Another special form is the hobby lathe, which is usually made in small dimensions so that it can be easily placed on a workbench. It is often equipped with a lead screw so that threads can also be produced. Their construction is of simple quality in line with the price, which also explains that the turning results rarely come close to those of professional machines. However, it is quite suitable for simple filming, as can be seen in the picture.
Lathes in series production
Until more powerful computers found their way into machine tool construction in the 1980s , cam-controlled lathes were one of the key factors in industrial production for over half a century. Functional principle: Instead of the lead and pull spindle, there is usually a control shaft in front of the machine, which executes a maximum of one revolution during the cycle time of a series part. Several exchangeable cam disks sit on this shaft, the shape of which defines the direction of movement of a tool slide. Drilling support, bar feed and clamping are also operated via cams or adjustable cam disks. Setup work is more time-consuming than with modern CNC machines, but in terms of durability, ease of repair and resource savings (no electronics), cam-controlled lathes are still unbeatable today. Simple workpieces in large numbers can still be produced very efficiently.
The short lifespan or small number of products makes it necessary to use flexible manufacturing equipment such as flexible manufacturing cells or flexible manufacturing systems . Existing CNC lathes are provided with various devices for this purpose in order to automate the work processes and at the same time to change the production goods quickly. The situation is different with rigid transfer lines, since the machines here only produce one workpiece for a long time.

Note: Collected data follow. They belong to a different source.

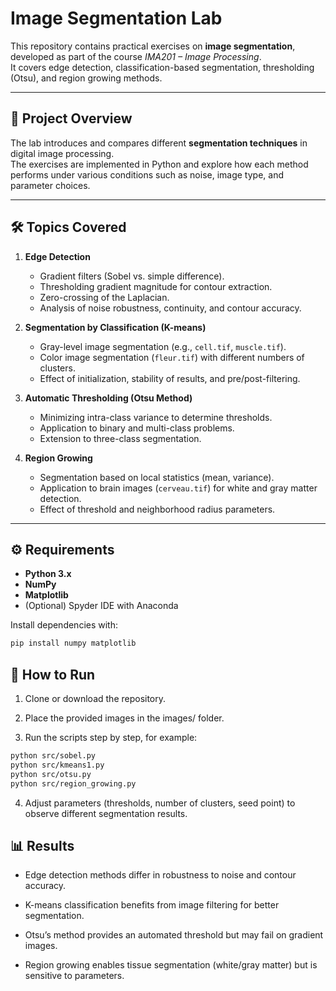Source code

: # Image Segmentation Lab

This repository contains practical exercises on **image segmentation**, developed as part of the course *IMA201 – Image Processing*.  
It covers edge detection, classification-based segmentation, thresholding (Otsu), and region growing methods.

---

## 📖 Project Overview

The lab introduces and compares different **segmentation techniques** in digital image processing.  
The exercises are implemented in Python and explore how each method performs under various conditions such as noise, image type, and parameter choices.

---

## 🛠️ Topics Covered

1. **Edge Detection**
   - Gradient filters (Sobel vs. simple difference).
   - Thresholding gradient magnitude for contour extraction.
   - Zero-crossing of the Laplacian.
   - Analysis of noise robustness, continuity, and contour accuracy.

2. **Segmentation by Classification (K-means)**
   - Gray-level image segmentation (e.g., `cell.tif`, `muscle.tif`).
   - Color image segmentation (`fleur.tif`) with different numbers of clusters.
   - Effect of initialization, stability of results, and pre/post-filtering.

3. **Automatic Thresholding (Otsu Method)**
   - Minimizing intra-class variance to determine thresholds.
   - Application to binary and multi-class problems.
   - Extension to three-class segmentation.

4. **Region Growing**
   - Segmentation based on local statistics (mean, variance).
   - Application to brain images (`cerveau.tif`) for white and gray matter detection.
   - Effect of threshold and neighborhood radius parameters.

---

## ⚙️ Requirements

- **Python 3.x**
- **NumPy**
- **Matplotlib**
- (Optional) Spyder IDE with Anaconda

Install dependencies with:

```bash
pip install numpy matplotlib
```

##  🚀 How to Run

1. Clone or download the repository.

2. Place the provided images in the images/ folder.

3. Run the scripts step by step, for example:
```bash
python src/sobel.py
python src/kmeans1.py
python src/otsu.py
python src/region_growing.py
```

4. Adjust parameters (thresholds, number of clusters, seed point) to observe different segmentation results.

## 📊 Results

- Edge detection methods differ in robustness to noise and contour accuracy.

- K-means classification benefits from image filtering for better segmentation.

- Otsu’s method provides an automated threshold but may fail on gradient images.

- Region growing enables tissue segmentation (white/gray matter) but is sensitive to parameters.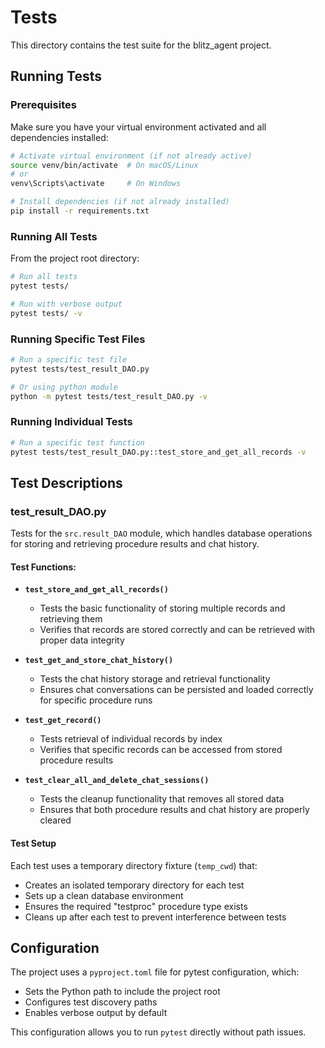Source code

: # Tests

This directory contains the test suite for the blitz_agent project.

## Running Tests

### Prerequisites
Make sure you have your virtual environment activated and all dependencies installed:

```bash
# Activate virtual environment (if not already active)
source venv/bin/activate  # On macOS/Linux
# or
venv\Scripts\activate     # On Windows

# Install dependencies (if not already installed)
pip install -r requirements.txt
```

### Running All Tests
From the project root directory:

```bash
# Run all tests
pytest tests/

# Run with verbose output
pytest tests/ -v
```

### Running Specific Test Files
```bash
# Run a specific test file
pytest tests/test_result_DAO.py

# Or using python module
python -m pytest tests/test_result_DAO.py -v
```

### Running Individual Tests
```bash
# Run a specific test function
pytest tests/test_result_DAO.py::test_store_and_get_all_records -v
```

## Test Descriptions

### test_result_DAO.py
Tests for the `src.result_DAO` module, which handles database operations for storing and retrieving procedure results and chat history.

#### Test Functions:

- **`test_store_and_get_all_records()`**
  - Tests the basic functionality of storing multiple records and retrieving them
  - Verifies that records are stored correctly and can be retrieved with proper data integrity

- **`test_get_and_store_chat_history()`**
  - Tests the chat history storage and retrieval functionality
  - Ensures chat conversations can be persisted and loaded correctly for specific procedure runs

- **`test_get_record()`**
  - Tests retrieval of individual records by index
  - Verifies that specific records can be accessed from stored procedure results

- **`test_clear_all_and_delete_chat_sessions()`**
  - Tests the cleanup functionality that removes all stored data
  - Ensures that both procedure results and chat history are properly cleared

#### Test Setup
Each test uses a temporary directory fixture (`temp_cwd`) that:
- Creates an isolated temporary directory for each test
- Sets up a clean database environment
- Ensures the required "testproc" procedure type exists
- Cleans up after each test to prevent interference between tests

## Configuration

The project uses a `pyproject.toml` file for pytest configuration, which:
- Sets the Python path to include the project root
- Configures test discovery paths
- Enables verbose output by default

This configuration allows you to run `pytest` directly without path issues.
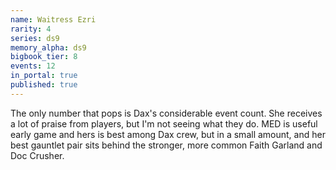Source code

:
 ```yaml
---
name: Waitress Ezri
rarity: 4
series: ds9
memory_alpha: ds9
bigbook_tier: 8
events: 12
in_portal: true
published: true
---
```


The only number that pops is Dax's considerable event count. She receives a lot of praise from players, but I'm not seeing what they do. MED is useful early game and hers is best among Dax crew, but in a small amount, and her best gauntlet pair sits behind the stronger, more common Faith Garland and Doc Crusher.
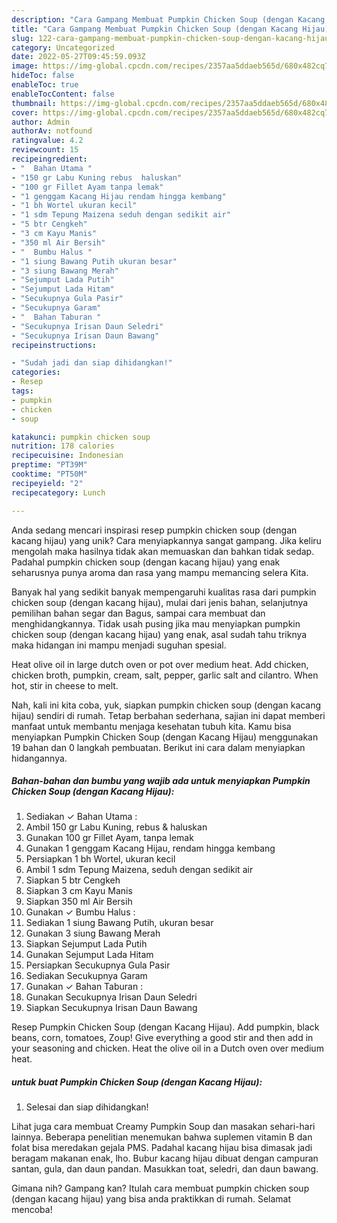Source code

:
 ```yaml
---
description: "Cara Gampang Membuat Pumpkin Chicken Soup (dengan Kacang Hijau) yang Lezat"
title: "Cara Gampang Membuat Pumpkin Chicken Soup (dengan Kacang Hijau) yang Lezat"
slug: 122-cara-gampang-membuat-pumpkin-chicken-soup-dengan-kacang-hijau-yang-lezat
category: Uncategorized
date: 2022-05-27T09:45:59.093Z
image: https://img-global.cpcdn.com/recipes/2357aa5ddaeb565d/680x482cq70/pumpkin-chicken-soup-dengan-kacang-hijau-foto-resep-utama.jpg
hideToc: false
enableToc: true
enableTocContent: false
thumbnail: https://img-global.cpcdn.com/recipes/2357aa5ddaeb565d/680x482cq70/pumpkin-chicken-soup-dengan-kacang-hijau-foto-resep-utama.jpg
cover: https://img-global.cpcdn.com/recipes/2357aa5ddaeb565d/680x482cq70/pumpkin-chicken-soup-dengan-kacang-hijau-foto-resep-utama.jpg
author: Admin
authorAv: notfound
ratingvalue: 4.2
reviewcount: 15
recipeingredient:
- "  Bahan Utama "
- "150 gr Labu Kuning rebus  haluskan"
- "100 gr Fillet Ayam tanpa lemak"
- "1 genggam Kacang Hijau rendam hingga kembang"
- "1 bh Wortel ukuran kecil"
- "1 sdm Tepung Maizena seduh dengan sedikit air"
- "5 btr Cengkeh"
- "3 cm Kayu Manis"
- "350 ml Air Bersih"
- "  Bumbu Halus "
- "1 siung Bawang Putih ukuran besar"
- "3 siung Bawang Merah"
- "Sejumput Lada Putih"
- "Sejumput Lada Hitam"
- "Secukupnya Gula Pasir"
- "Secukupnya Garam"
- "  Bahan Taburan "
- "Secukupnya Irisan Daun Seledri"
- "Secukupnya Irisan Daun Bawang"
recipeinstructions:

- "Sudah jadi dan siap dihidangkan!"
categories:
- Resep
tags:
- pumpkin
- chicken
- soup

katakunci: pumpkin chicken soup 
nutrition: 178 calories
recipecuisine: Indonesian
preptime: "PT39M"
cooktime: "PT50M"
recipeyield: "2"
recipecategory: Lunch

---
```





Anda sedang mencari inspirasi resep pumpkin chicken soup (dengan kacang hijau) yang unik? Cara menyiapkannya sangat gampang. Jika keliru mengolah maka hasilnya tidak akan memuaskan dan bahkan tidak sedap. Padahal pumpkin chicken soup (dengan kacang hijau) yang enak seharusnya punya aroma dan rasa yang mampu memancing selera Kita.





Banyak hal yang sedikit banyak mempengaruhi kualitas rasa dari pumpkin chicken soup (dengan kacang hijau), mulai dari jenis bahan, selanjutnya pemilihan bahan segar dan Bagus, sampai cara membuat dan menghidangkannya. Tidak usah pusing jika mau menyiapkan pumpkin chicken soup (dengan kacang hijau) yang enak,      asal sudah tahu triknya maka hidangan ini mampu menjadi suguhan spesial.














Heat olive oil in large dutch oven or pot over medium heat. Add chicken, chicken broth, pumpkin, cream, salt, pepper, garlic salt and cilantro. When hot, stir in cheese to melt.






Nah, kali ini kita coba, yuk, siapkan pumpkin chicken soup (dengan kacang hijau) sendiri di rumah. Tetap berbahan sederhana, sajian ini dapat memberi manfaat untuk membantu menjaga kesehatan tubuh kita. Kamu bisa menyiapkan Pumpkin Chicken Soup (dengan Kacang Hijau) menggunakan 19 bahan dan 0 langkah pembuatan. Berikut ini cara dalam menyiapkan hidangannya.

<!--inarticleads1-->

##### Bahan-bahan dan bumbu yang wajib ada untuk menyiapkan Pumpkin Chicken Soup (dengan Kacang Hijau):

1. Sediakan  ✓ Bahan Utama :
1. Ambil 150 gr Labu Kuning, rebus &amp; haluskan
1. Gunakan 100 gr Fillet Ayam, tanpa lemak
1. Gunakan 1 genggam Kacang Hijau, rendam hingga kembang
1. Persiapkan 1 bh Wortel, ukuran kecil
1. Ambil 1 sdm Tepung Maizena, seduh dengan sedikit air
1. Siapkan 5 btr Cengkeh
1. Siapkan 3 cm Kayu Manis
1. Siapkan 350 ml Air Bersih
1. Gunakan  ✓ Bumbu Halus :
1. Sediakan 1 siung Bawang Putih, ukuran besar
1. Gunakan 3 siung Bawang Merah
1. Siapkan Sejumput Lada Putih
1. Gunakan Sejumput Lada Hitam
1. Persiapkan Secukupnya Gula Pasir
1. Sediakan Secukupnya Garam
1. Gunakan  ✓ Bahan Taburan :
1. Gunakan Secukupnya Irisan Daun Seledri
1. Siapkan Secukupnya Irisan Daun Bawang


Resep Pumpkin Chicken Soup (dengan Kacang Hijau). Add pumpkin, black beans, corn, tomatoes, Zoup! Give everything a good stir and then add in your seasoning and chicken. Heat the olive oil in a Dutch oven over medium heat. 

<!--inarticleads2-->

#####  untuk buat Pumpkin Chicken Soup (dengan Kacang Hijau):


1. Selesai dan siap dihidangkan!

Lihat juga cara membuat Creamy Pumpkin Soup dan masakan sehari-hari lainnya. Beberapa penelitian menemukan bahwa suplemen vitamin B dan folat bisa meredakan gejala PMS. Padahal kacang hijau bisa dimasak jadi beragam makanan enak, lho. Bubur kacang hijau dibuat dengan campuran santan, gula, dan daun pandan. Masukkan toat, seledri, dan daun bawang. 

Gimana nih? Gampang kan? Itulah cara membuat pumpkin chicken soup (dengan kacang hijau) yang bisa anda praktikkan di rumah. Selamat mencoba!
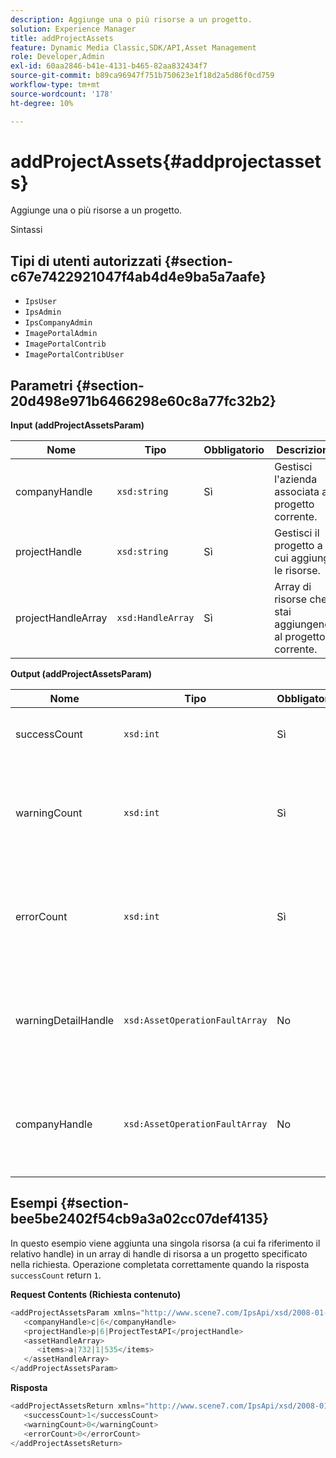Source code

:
```yaml
---
description: Aggiunge una o più risorse a un progetto.
solution: Experience Manager
title: addProjectAssets
feature: Dynamic Media Classic,SDK/API,Asset Management
role: Developer,Admin
exl-id: 60aa2846-b41e-4131-b465-82aa832434f7
source-git-commit: b89ca96947f751b750623e1f18d2a5d86f0cd759
workflow-type: tm+mt
source-wordcount: '178'
ht-degree: 10%

---
```


# addProjectAssets{#addprojectassets}

Aggiunge una o più risorse a un progetto.

Sintassi

## Tipi di utenti autorizzati {#section-c67e7422921047f4ab4d4e9ba5a7aafe}

* `IpsUser`
* `IpsAdmin`
* `IpsCompanyAdmin`
* `ImagePortalAdmin`
* `ImagePortalContrib`
* `ImagePortalContribUser`

## Parametri {#section-20d498e971b6466298e60c8a77fc32b2}

**Input (addProjectAssetsParam)**

| Nome | Tipo | Obbligatorio | Descrizione |
|---|---|---|---|
| companyHandle | `xsd:string` | Sì | Gestisci l&#39;azienda associata al progetto corrente. |
| projectHandle | `xsd:string` | Sì | Gestisci il progetto a cui aggiungi le risorse. |
| projectHandleArray | `xsd:HandleArray` | Sì | Array di risorse che stai aggiungendo al progetto corrente. |

**Output (addProjectAssetsParam)**

| Nome | Tipo | Obbligatorio | Descrizione |
|---|---|---|---|
| successCount | `xsd:int` | Sì | Numero di risorse aggiunte correttamente. |
| warningCount | `xsd:int` | Sì | Numero di avvisi generati quando l’operazione tentava di aggiungere risorse a un progetto. |
| errorCount | `xsd:int` | Sì | Numero di errori generati quando l’operazione tentava di aggiungere risorse a un progetto. |
| warningDetailHandle | `xsd:AssetOperationFaultArray` | No | Array di avvisi generati dalle risorse quando l’operazione tentava di aggiungerle a un progetto. |
| companyHandle | `xsd:AssetOperationFaultArray` | No | Array di errori generati dalle risorse quando l’operazione tentava di aggiungerle a un progetto. |

## Esempi {#section-bee5be2402f54cb9a3a02cc07def4135}

In questo esempio viene aggiunta una singola risorsa (a cui fa riferimento il relativo handle) in un array di handle di risorsa a un progetto specificato nella richiesta. Operazione completata correttamente quando la risposta `successCount` return `1`.

**Request Contents (Richiesta contenuto)**

```java {.line-numbers}
<addProjectAssetsParam xmlns="http://www.scene7.com/IpsApi/xsd/2008-01-15">
   <companyHandle>c|6</companyHandle>
   <projectHandle>p|6|ProjectTestAPI</projectHandle>
   <assetHandleArray>
      <items>a|732|1|535</items>
   </assetHandleArray>
</addProjectAssetsParam>
```

**Risposta**

```java {.line-numbers}
<addProjectAssetsReturn xmlns="http://www.scene7.com/IpsApi/xsd/2008-01-15">
   <successCount>1</successCount>
   <warningCount>0</warningCount>
   <errorCount>0</errorCount>
</addProjectAssetsReturn>
```
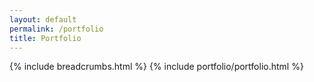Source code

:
 ```yaml
---
layout: default
permalink: /portfolio
title: Portfolio
---
```


<main id="main">

  {% include breadcrumbs.html %}
  {% include portfolio/portfolio.html %}
  
</main>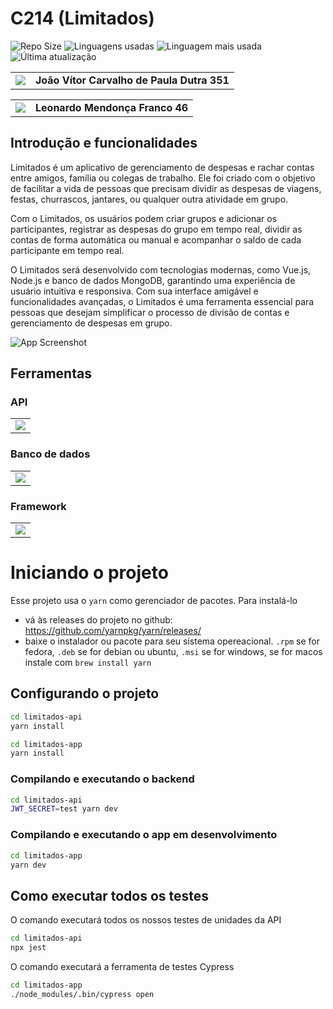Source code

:# C214 (Limitados)

![Repo Size](https://img.shields.io/github/repo-size/S204-Inatel-2023-1/Limitados)
![Linguagens usadas](https://img.shields.io/github/languages/count/S204-Inatel-2023-1/Limitados)
![Linguagem mais usada](https://img.shields.io/github/languages/top/S204-Inatel-2023-1/Limitados)
![Última atualização](https://img.shields.io/github/last-commit/S204-Inatel-2023-1/Limitados)

<table>
<a href="https://github.com/joaodutra88"></a>
  <td><img src="https://img.shields.io/static/v1?label=Github&message=Profile&color=blue&?style=social&logo=GitHub"></td>
  <td><strong>João Vítor Carvalho de Paula Dutra 351</td>
</table>

<table>
  <a href="https://github.com/leomendoncaf"></a>
  <td><img src="https://img.shields.io/static/v1?label=Github&message=Profile&color=blue&?style=social&logo=GitHub"></td>
  <td><strong>Leonardo Mendonça Franco 46</td>
</table>

## **Introdução e funcionalidades**

Limitados é um aplicativo de gerenciamento de despesas e rachar contas entre amigos, família ou colegas de trabalho. Ele foi criado com o objetivo de facilitar a vida de pessoas que precisam dividir as despesas de viagens, festas, churrascos, jantares, ou qualquer outra atividade em grupo.

Com o Limitados, os usuários podem criar grupos e adicionar os participantes, registrar as despesas do grupo em tempo real, dividir as contas de forma automática ou manual e acompanhar o saldo de cada participante em tempo real.

O Limitados será desenvolvido com tecnologias modernas, como Vue.js, Node.js e banco de dados MongoDB, garantindo uma experiência de usuário intuitiva e responsiva. Com sua interface amigável e funcionalidades avançadas, o Limitados é uma ferramenta essencial para pessoas que desejam simplificar o processo de divisão de contas e gerenciamento de despesas em grupo.

![App Screenshot](https://i.ibb.co/rFrTNYb/image-2023-04-19-180339996.png)

## **Ferramentas**

### **API**

<table>
  <tr>
    <td><img src="https://img.shields.io/badge/Node.js-43853D?style=for-the-badge&logo=node.js&logoColor=white"></td>
  </tr>
</table>

### **Banco de dados**

<table>
  <tr>
    <td><img src="https://img.shields.io/badge/MongoDB-%234ea94b.svg?style=for-the-badge&logo=mongodb&logoColor=white"></td>
  </tr>
</table>

### **Framework**

<table>
  <tr>
    <td><img src="https://img.shields.io/badge/vuejs-%2335495e.svg?style=for-the-badge&logo=vuedotjs&logoColor=%234FC08D"></td>
  </tr>
</table>

# Iniciando o projeto

Esse projeto usa o `yarn` como gerenciador de pacotes. Para instalá-lo

-  vá às releases do projeto no github: https://github.com/yarnpkg/yarn/releases/
-  baixe o instalador ou pacote para seu sistema opereacional. `.rpm` se for fedora, `.deb` se for debian ou ubuntu, `.msi` se for windows, se for macos instale com `brew install yarn`

## Configurando o projeto

```sh
cd limitados-api
yarn install
```

```sh
cd limitados-app
yarn install
```

### Compilando e executando o backend

```sh
cd limitados-api
JWT_SECRET=test yarn dev
```

### Compilando e executando o app em desenvolvimento

```sh
cd limitados-app
yarn dev
```

## Como executar todos os testes

O comando executará todos os nossos testes de unidades da API
```sh
cd limitados-api
npx jest
```

O comando executará a ferramenta de testes Cypress
```sh 
cd limitados-app
./node_modules/.bin/cypress open
```
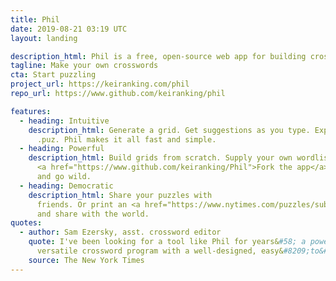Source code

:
 ```yaml
---
title: Phil
date: 2019-08-21 03:19 UTC
layout: landing

description_html: Phil is a free, open-source web app for building crossword puzzles.
tagline: Make your own crosswords
cta: Start puzzling
project_url: https://keiranking.com/phil
repo_url: https://www.github.com/keiranking/phil

features:
  - heading: Intuitive
    description_html: Generate a grid. Get suggestions as you type. Export to
      .puz. Phil makes it all fast and simple.
  - heading: Powerful
    description_html: Build grids from scratch. Supply your own wordlist.
      <a href="https://www.github.com/keiranking/Phil">Fork the app</a>
      and go wild.
  - heading: Democratic
    description_html: Share your puzzles with
      friends. Or print an <a href="https://www.nytimes.com/puzzles/submissions/crossword">NYT submission</a>
      and share with the world.
quotes:
  - author: Sam Ezersky, asst. crossword editor
    quote: I've been looking for a tool like Phil for years&#58; a powerful,
      versatile crossword program with a well-designed, easy&#8209;to&#8209;use&nbsp;interface.
    source: The New York Times
---
```


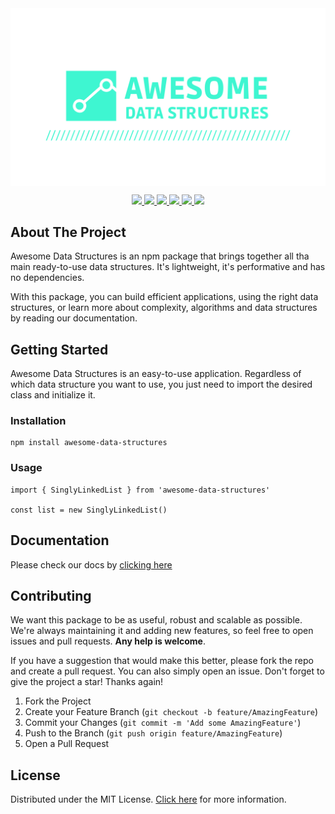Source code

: <img src="logo-ads.png" align="center">

<p align="center">
    <a href="#" alt="Version">
        <img src="https://img.shields.io/github/package-json/v/letsaguiar/awesome-data-structures?color=%23f&style=for-the-badge">
    </a>
    <a href="#" alt="Contributors">
        <img src="https://img.shields.io/github/contributors/letsaguiar/awesome-data-structures?color=%23f&style=for-the-badge">
    </a>
    <a href="#" alt="Forks">
        <img src="https://img.shields.io/github/forks/letsaguiar/awesome-data-structures?color=%23f&style=for-the-badge">
    </a>
    <a href="#" alt="Stars">
        <img src="https://img.shields.io/github/stars/letsaguiar/awesome-data-structures?color=%23f&style=for-the-badge">
    </a>
    <a href="#" alt="Issues">
        <img src="https://img.shields.io/github/issues/letsaguiar/awesome-data-structures?color=%23f&style=for-the-badge">
    </a>
    <a href="#" alt="License">
        <img src="https://img.shields.io/github/license/letsaguiar/awesome-data-structures?style=for-the-badge">
    </a>
</p>

## About The Project

Awesome Data Structures is an npm package that brings together all tha main ready-to-use data structures. It's lightweight, it's performative and has no dependencies.

With this package, you can build efficient applications, using the right data structures, or learn more about complexity, algorithms and data structures by reading our documentation.

## Getting Started

Awesome Data Structures is an easy-to-use application. Regardless of which data structure you want to use, you just need to import the desired class and initialize it. 

### Installation

```
npm install awesome-data-structures
```

### Usage
```
import { SinglyLinkedList } from 'awesome-data-structures'

const list = new SinglyLinkedList()
```

## Documentation
Please check our docs by [clicking here](https://github.com/letsaguiar/awesome-data-structures/wiki)

## Contributing
We want this package to be as useful, robust and scalable as possible. We're always maintaining it and adding new features, so feel free to open issues and pull requests. **Any help is welcome**.

If you have a suggestion that would make this better, please fork the repo and create a pull request. You can also simply open an issue. Don't forget to give the project a star! Thanks again!

1. Fork the Project
2. Create your Feature Branch (`git checkout -b feature/AmazingFeature`)
3. Commit your Changes (`git commit -m 'Add some AmazingFeature'`)
4. Push to the Branch (`git push origin feature/AmazingFeature`)
5. Open a Pull Request

## License

Distributed under the MIT License. [Click here](LICENSE.md) for more information.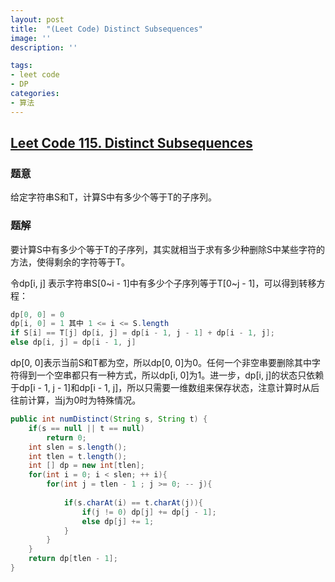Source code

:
 ```yaml
---
layout: post
title:  "(Leet Code) Distinct Subsequences"
image: ''
description: ''

tags:
- leet code
- DP
categories:
- 算法
---
```

## [Leet Code 115. Distinct Subsequences](https://leetcode.com/problems/distinct-subsequences/)
### **题意**
给定字符串S和T，计算S中有多少个等于T的子序列。
### **题解**
要计算S中有多少个等于T的子序列，其实就相当于求有多少种删除S中某些字符的方法，使得剩余的字符等于T。

令dp[i, j] 表示字符串S[0~i - 1]中有多少个子序列等于T[0~j - 1]，可以得到转移方程：
```java
dp[0, 0] = 0
dp[i, 0] = 1 其中 1 <= i <= S.length
if S[i] == T[j] dp[i, j] = dp[i - 1, j - 1] + dp[i - 1, j];
else dp[i, j] = dp[i - 1, j]
```
dp[0, 0]表示当前S和T都为空，所以dp[0, 0]为0。任何一个非空串要删除其中字符得到一个空串都只有一种方式，所以dp[i, 0]为1。进一步，dp[i, j]的状态只依赖于dp[i - 1, j - 1]和dp[i - 1, j]，所以只需要一维数组来保存状态，注意计算时从后往前计算，当j为0时为特殊情况。
```java
public int numDistinct(String s, String t) {
    if(s == null || t == null)
        return 0;
    int slen = s.length();
    int tlen = t.length();
    int [] dp = new int[tlen];
    for(int i = 0; i < slen; ++ i){
        for(int j = tlen - 1 ; j >= 0; -- j){
            
            if(s.charAt(i) == t.charAt(j)){
                if(j != 0) dp[j] += dp[j - 1];
                else dp[j] += 1;
            }
        }
    }
    return dp[tlen - 1];
}
```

This means that high flexibility can be dispensed with in favor of throughput time.
Turning cells are suitable for small to large series production and consist of a CNC lathe together with a loading device for workpiece supply and disposal and possibly a transport system. In the simplest case, this is a bar feeder which, after machining a workpiece, releases a three-meter or six-meter bar of material and advances it by a defined amount as a blank for the next workpiece from the spindle bore. In mass production, the lathes often have several spindles and independently operating tool turrets. Tool changes and workpiece loading are always fully automatic. They can be linked to other cells to form production lines via a transport system.
A turning system is used when, in addition to an automatic workpiece change system and the tool turrets , the tools themselves and possibly also the clamping devices or the measuring devices can be changed automatically. Such highly flexible machines can sometimes run unmanned without a machine operator.